Страдания островитян Амакуса соперничали с тяготами их соседей из Симабары по ту сторону разделяющего их пролива, которые с 1615 г. находились под пятой даймё Мацукура. Старший из даймё, Сигемаса, очевидно, изначально был невольным преследователем своих христианских вассалов. Он проявил большую доброту к пленному итальянскому иезуиту в 1622 г., терпеливо выслушав его изложение христианских догм и проводимое им различие между мирными завоеваниями португальцев в Азии и испанской оккупацией Филиппин. Тот же падре говорит, что Мацукура очень хорошо знал точное местонахождение более десяти миссионеров, которые скрывались в его вотчине, но не предпринял никаких усилий, чтобы схватить их. Спустя несколько лет Сигемаса изменил свое отношение, поскольку он был главным сторонником нападения на Лусон и главным помощником Мидзуно в пытках непокорных христиан в Унзене. Его сын Сигехару был еще более злобной личностью, потому что он был не только ярым гонителем христиан, но и безжалостным сюзереном и землевладельцем, ни перед чем не останавливавшимся, чтобы отобрать у своих арендаторов последнее зерно риса. И отцу, и сыну приписывают (или, скорее, обвиняют их) изобретение Мино-Одори или танца Мино — разновидности пытки, при которой на крестьян надевали соломенные плащи, которые затем поджигали, предварительно связав им руки за спиной. Еще одним излюбленным приемом был захват жен и дочерей тех, кто не мог уплатить налоги. Этих женщин якобы держали под арестом до тех пор, пока от их мужей и отцов не поступали требуемые взносы, но они часто умирали от рук мучителей, прежде чем удавалось собрать деньги для выкупа.

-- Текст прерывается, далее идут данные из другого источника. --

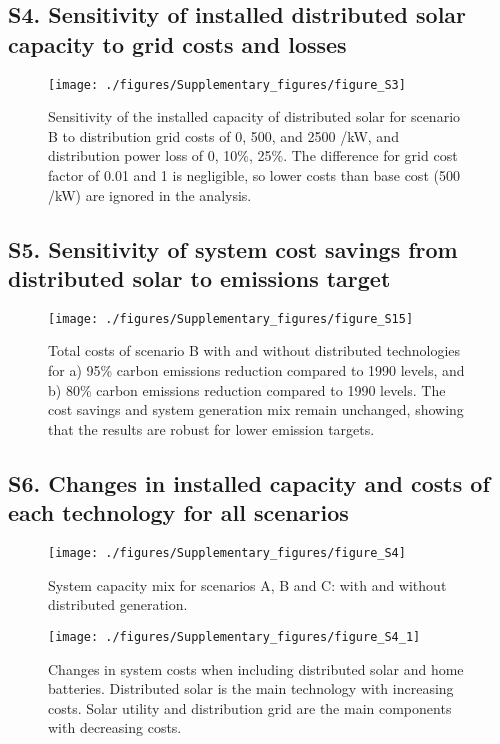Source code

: \subsection*{S4. Sensitivity of installed distributed solar capacity to grid costs and losses}

\begin{figure}[H]
\renewcommand*{\thefigure}{S\arabic{figure}}
\texttt{[image: ./figures/Supplementary\_figures/figure\_S3]}
\caption{Sensitivity of the installed capacity of distributed solar for scenario B to distribution grid costs of 0, 500, and 2500 \texteuro /kW, and distribution power loss of 0, 10\%, 25\%. The difference for grid cost factor of 0.01 and 1 is negligible, so lower costs than base cost (500 \texteuro /kW) are ignored in the analysis.}

\end{figure}

\subsection*{S5. Sensitivity of system cost savings from distributed solar to emissions target}

\begin{figure}[H]
\renewcommand*{\thefigure}{S\arabic{figure}}
\texttt{[image: ./figures/Supplementary\_figures/figure\_S15]}
\caption{Total costs of scenario B with and without distributed technologies for a) 95\% carbon emissions reduction compared to 1990 levels, and b) 80\% carbon emissions reduction compared to 1990 levels. The cost savings and system generation mix remain unchanged, showing that the results are robust for lower emission targets. }
\end{figure}

\subsection*{S6. Changes in installed capacity and costs of each technology for all scenarios}

\begin{figure}[H]
\renewcommand*{\thefigure}{S\arabic{figure}}
\texttt{[image: ./figures/Supplementary\_figures/figure\_S4]}
\caption{System capacity mix for scenarios A, B and C: with and without distributed generation.}
\end{figure}

\begin{figure}[H]
\renewcommand*{\thefigure}{S\arabic{figure}}
\texttt{[image: ./figures/Supplementary\_figures/figure\_S4\_1]}
\caption{Changes in system costs when including distributed solar and home batteries. Distributed solar is the main technology with increasing costs. Solar utility and distribution grid are the main components with decreasing costs.}
\end{figure}



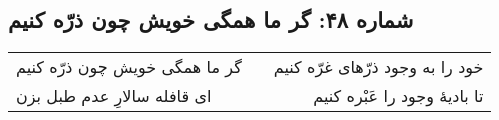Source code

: \begin{center}
\section*{شماره ۴۸: گر ما همگی خویش چون  ذرّه کنیم}
\label{sec:048}
\begin{longtable}{l p{0.5cm} r}
گر ما همگی خویش چون ذرّه کنیم
&&
خود را به وجود ذرّهای غرّه کنیم
\\
ای قافله سالارِ عدم طبل بزن
&&
تا بادیهٔ وجود را عَبْره کنیم
\\
\end{longtable}
\end{center}
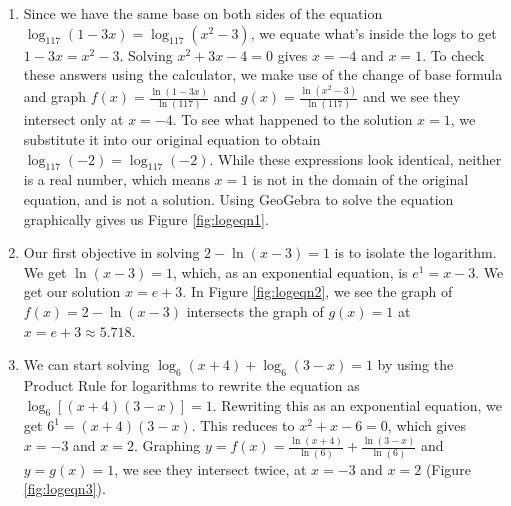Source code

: {
\begin{enumerate}

\item  Since we have the same base on both sides of the equation $\log_{117}(1-3x) = \log_{117}\left(x^2-3\right)$, we equate what's inside the logs to get $1-3x = x^2-3$.  Solving $x^2+3x-4 = 0$ gives $x=-4$ and $x=1$. To check these answers using the calculator, we make use of the change of base formula and graph $f(x) = \frac{\ln(1-3x)}{\ln(117)}$ and $g(x) = \frac{\ln\left(x^2-3\right)}{\ln(117)}$ and we see they intersect only at $x=-4$.  To see what happened to the solution $x=1$, we substitute it into our original equation to obtain  $\log_{117}(-2) =  \log_{117}(-2)$.  While these expressions look identical, neither is a real number, which means $x=1$ is not in the domain of the original equation, and is not a solution. Using GeoGebra to solve the equation graphically gives us Figure \ref{fig:logeqn1}.

{}

\item  Our first objective in solving $2 - \ln(x-3) = 1$ is to isolate the logarithm.  We get $\ln(x-3)=1$, which, as an exponential equation, is $e^{1} = x-3$.  We get our solution $x=e+3$. In Figure \ref{fig:logeqn2}, we see the graph of $f(x) = 2 - \ln(x-3)$ intersects  the graph of $g(x) = 1$ at $x = e+3 \approx 5.718$.

{}


\item We can start solving $\log_{6}(x+4) + \log_{6}(3-x) = 1$ by using the Product Rule for logarithms to rewrite the equation as  $\log_{6}\left[(x+4)(3-x)\right] = 1$.  Rewriting this as an exponential equation, we get $6^{1} = (x+4)(3-x)$.  This reduces to $x^2+x-6 = 0$, which gives $x=-3$ and $x=2$.   Graphing $y=f(x) =  \frac{\ln(x+4)}{\ln(6)} + \frac{\ln(3-x)}{\ln(6)}$ and $y=g(x) = 1$, we see they intersect twice, at $x=-3$ and $x=2$ (Figure \ref{fig:logeqn3}).


\end{enumerate}}
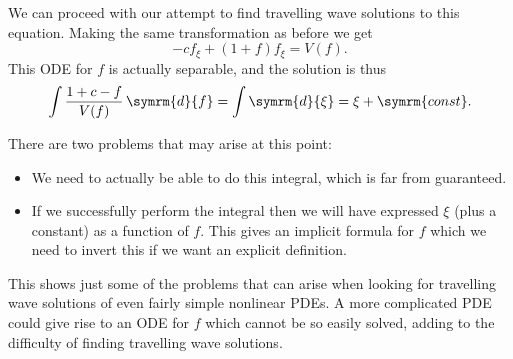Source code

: \documentclass[fleqn]{NotesClass}
\renewcommand{\dl}{\symrm{d}}
\renewcommand{\dd}{\,\symrm{d}}
\newcommand{\const}{\symrm{const}}
\begin{document}
    We can proceed with our attempt to find travelling wave solutions to this equation.
    Making the same transformation as before we get
    \begin{equation}
        -cf_\xi + (1 + f)f_\xi = V(f).
    \end{equation}
    This ODE for \(f\) is actually separable, and the solution is thus
    \begin{equation}
        \int \frac{1 + c - f}{V(f)} \dd{f} = \int \dl{\xi} = \xi + \const.
    \end{equation}
    
    There are two problems that may arise at this point:
    \begin{itemize}
        \item We need to actually be able to do this integral, which is far from guaranteed.
        \item If we successfully perform the integral then we will have expressed \(\xi\) (plus a constant) as a function of \(f\).
        This gives an implicit formula for \(f\) which we need to invert this if we want an explicit definition.
    \end{itemize}
    This shows just some of the problems that can arise when looking for travelling wave solutions of even fairly simple nonlinear PDEs.
    A more complicated PDE could give rise to an ODE for \(f\) which cannot be so easily solved, adding to the difficulty of finding travelling wave solutions.
    
    
    
    \backmatter
    \renewcommand{\glossaryname}{Acronyms}
    \printglossary[acronym]
    \printindex
\end{document}
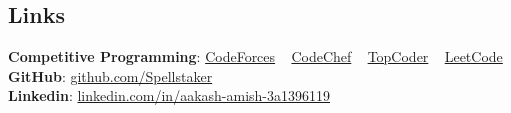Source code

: \documentclass[margin, centered]{res}
\begin{document}
\begin{resume}
		\section{Links}
			\textbf{Competitive Programming}:
			\href{https://codeforces.com/profile/spellstaker}{CodeForces}
			~
			\href{https://www.codechef.com/users/spellstaker}{CodeChef}
			~
			\href{https://topcoder.com/members/spellstaker/}{TopCoder}
			~
			\href{https://leetcode.com/spellstaker/}{LeetCode}
			\\
			\textbf{GitHub}: \href{https://github.com/Spellstaker}{github.com/Spellstaker}
			\\
			\textbf{Linkedin}: \href{https://www.linkedin.com/in/aakash-amish-3a1396119/}{linkedin.com/in/aakash-amish-3a1396119}
	\end{resume}
\end{document}
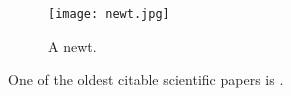 \begin{figure}[!h]
    \texttt{[image: newt.jpg]}
    \caption{A newt.}
\end{figure}

One of the oldest citable scientific papers is \cite{van1677concerning}.

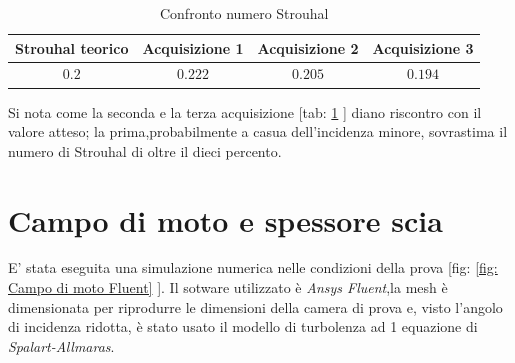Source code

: \begin{table}[h]
\centering
\begin{tabular}{|c|c|c|c|}
\hline
Strouhal teorico & Acquisizione 1 & Acquisizione 2 & Acquisizione 3\\
\hline
$0.2$  & $0.222$   & $0.205 $ & $0.194 $\\
\hline
\end{tabular}
\caption{Confronto numero Strouhal}
\label{tab: Confronto numero Strouhal}
\end{table}

Si nota come la seconda e la terza acquisizione [tab: \ref{tab: Confronto numero Strouhal} ] diano riscontro con il valore atteso; la prima,probabilmente a casua dell'incidenza minore, sovrastima il numero di Strouhal di oltre il dieci percento.

\section{Campo di moto e spessore scia}
E' stata eseguita una simulazione numerica nelle condizioni della prova [fig: \ref{fig: Campo di moto Fluent} ]. Il sotware utilizzato è \emph{Ansys Fluent},la mesh è dimensionata per riprodurre le dimensioni della camera di prova e, visto l'angolo di incidenza ridotta, è stato usato il modello di turbolenza ad 1 equazione di \emph{Spalart-Allmaras}. 


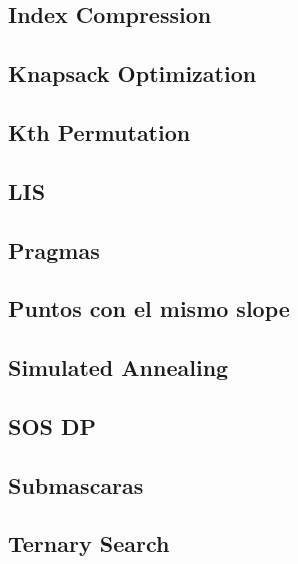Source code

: \subsection{	Index Compression}
\raggedbottom
\hrulefill
\subsection{	Knapsack Optimization}
\raggedbottom
\hrulefill
\subsection{	Kth Permutation}
\raggedbottom
\hrulefill
\subsection{	LIS}
\raggedbottom
\hrulefill
\subsection{	Pragmas}
\raggedbottom
\hrulefill
\subsection{	Puntos con el mismo slope}
\raggedbottom
\hrulefill
\subsection{	Simulated Annealing}
\raggedbottom
\hrulefill
\subsection{	SOS DP}
\raggedbottom
\hrulefill
\subsection{	Submascaras}
\raggedbottom
\hrulefill
\subsection{	Ternary Search}
\raggedbottom
\hrulefill

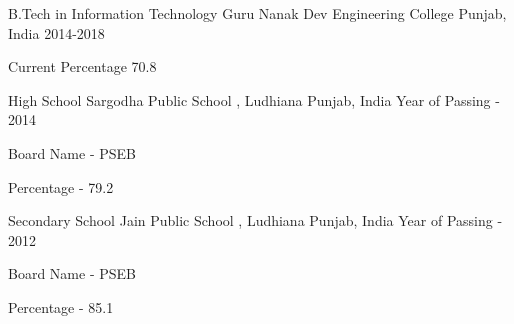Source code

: 


\begin{cventries}


\cventry
{B.Tech in Information Technology} %
{Guru Nanak Dev Engineering College} %
{Punjab, India} %
{2014-2018} %
{ %
\begin{cvitems}
\item {Current Percentage 70.8}
\end{cvitems}
}
 

\end{cventries}
\begin{cventries}


\cventry
{High School} %
{Sargodha Public School , Ludhiana} %
{Punjab, India} %
{Year of Passing - 2014} %
{ %
\begin{cvitems}
\item {Board Name - PSEB}
\item {Percentage - 79.2}
\end{cvitems}}
\end{cventries}
\begin{cventries}

\cventry
{Secondary School} %
{Jain Public School , Ludhiana} %
{Punjab, India} %
{Year of Passing - 2012} %
{ %
\begin{cvitems}
\item {Board Name - PSEB}
\item {Percentage - 85.1}
\end{cvitems}
}
 

\end{cventries}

Искра, от которой разгорелось восстание, была вызвана одним из этих инцидентов, когда разгневанный отец убил слуг даймё, истязавших его дочь у него на глазах. Вся деревня сразу массово поднялась на восстание, и остальная часть округа последовала ее примеру, как только распространились новости о возмущении. Такова, по крайней мере, версия Дуарте Корреа, португальца, который в течение всех этих насыщенных событиями месяцев томился в тюрьме Омура в ожидании сожжения на костре. Поскольку все его информаторы были японцами и ни один из них (насколько известно) не являлся христианином, похоже, нет причин сомневаться в истинности его утверждения о том, что непосредственной причиной восстания была невыносимая жестокость методов сбора налогов, которые применял местный даймё. Он также рассказывает, что, когда родзю спросил одного из ведущих вассалов Омуры, было ли, по его мнению, это народное движение вызвано религиозными или экономическими причинами, он ответил, что восстание не могло быть вызвано мятежниками-христианами, поскольку во времена, когда там были многие из них, в том числе известные капитаны, они никогда не восставали (5). Японские традиционные источники, с другой стороны, единодушно приписывают религиозное происхождение восстанию, которое, по их мнению, намеренно разжигалось недовольными ронинами, ранее состоявшими на службе у Кониси и других даймё-христиан, которые считали преобладающее недовольство крестьянства благодатной почвой для распространения прохристианской пропаганды. Типичным для этой пропаганды было Божественное откровение , которое тайно распространялось по сельской местности и приписывалось одному из японских иезуитов, изгнанных в 1614 г.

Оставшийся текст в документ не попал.